● Task instructions:
Apart from the images, reproduce every record word for word.
---------- Extracted data
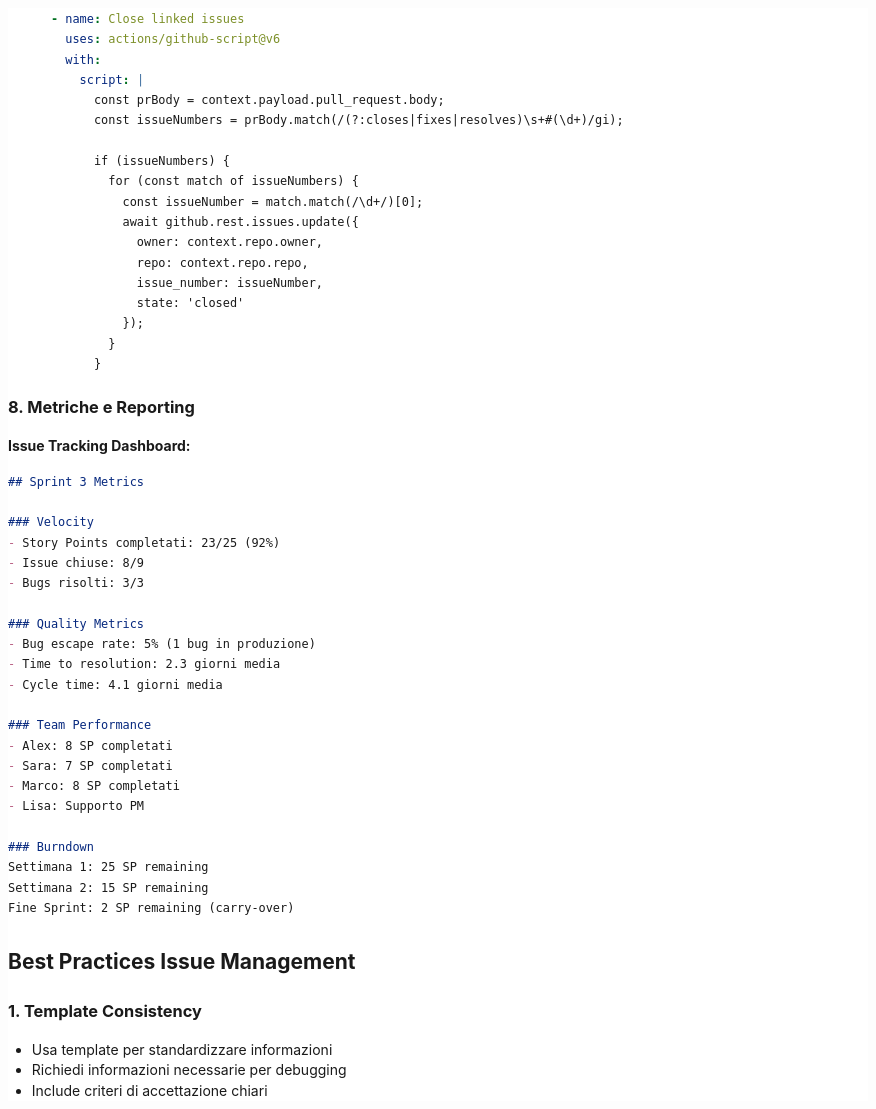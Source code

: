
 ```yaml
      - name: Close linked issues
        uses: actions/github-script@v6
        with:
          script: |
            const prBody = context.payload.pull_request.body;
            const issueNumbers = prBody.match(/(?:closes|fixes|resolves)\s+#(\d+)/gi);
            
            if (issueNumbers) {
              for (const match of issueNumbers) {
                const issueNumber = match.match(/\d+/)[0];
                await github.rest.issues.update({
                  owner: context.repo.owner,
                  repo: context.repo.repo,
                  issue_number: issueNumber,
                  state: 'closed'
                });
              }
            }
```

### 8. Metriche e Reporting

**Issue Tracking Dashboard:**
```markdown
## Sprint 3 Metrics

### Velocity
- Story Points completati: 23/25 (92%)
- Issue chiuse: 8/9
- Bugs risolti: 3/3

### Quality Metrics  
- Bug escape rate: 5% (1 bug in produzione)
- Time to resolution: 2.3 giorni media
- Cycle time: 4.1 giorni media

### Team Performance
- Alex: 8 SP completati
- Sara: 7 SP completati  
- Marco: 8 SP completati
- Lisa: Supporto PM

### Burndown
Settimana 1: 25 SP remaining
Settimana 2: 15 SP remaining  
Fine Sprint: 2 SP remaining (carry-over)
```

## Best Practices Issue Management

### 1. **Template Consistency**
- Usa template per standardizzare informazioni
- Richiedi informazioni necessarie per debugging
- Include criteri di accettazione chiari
--------------------
● Solution to the problem:
Source code

:
 ```yaml
      - name: Close linked issues
        uses: actions/github-script@v6
        with:
          script: |
            const prBody = context.payload.pull_request.body;
            const issueNumbers = prBody.match(/(?:closes|fixes|resolves)\s+#(\d+)/gi);
            
            if (issueNumbers) {
              for (const match of issueNumbers) {
                const issueNumber = match.match(/\d+/)[0];
                await github.rest.issues.update({
                  owner: context.repo.owner,
                  repo: context.repo.repo,
                  issue_number: issueNumber,
                  state: 'closed'
                });
              }
            }
```

### 8. Metriche e Reporting

**Issue Tracking Dashboard:**
```markdown
## Sprint 3 Metrics

### Velocity
- Story Points completati: 23/25 (92%)
- Issue chiuse: 8/9
- Bugs risolti: 3/3

### Quality Metrics  
- Bug escape rate: 5% (1 bug in produzione)
- Time to resolution: 2.3 giorni media
- Cycle time: 4.1 giorni media

### Team Performance
- Alex: 8 SP completati
- Sara: 7 SP completati  
- Marco: 8 SP completati
- Lisa: Supporto PM

### Burndown
Settimana 1: 25 SP remaining
Settimana 2: 15 SP remaining  
Fine Sprint: 2 SP remaining (carry-over)
```

## Best Practices Issue Management

### 1. **Template Consistency**
- Usa template per standardizzare informazioni
- Richiedi informazioni necessarie per debugging
- Include criteri di accettazione chiari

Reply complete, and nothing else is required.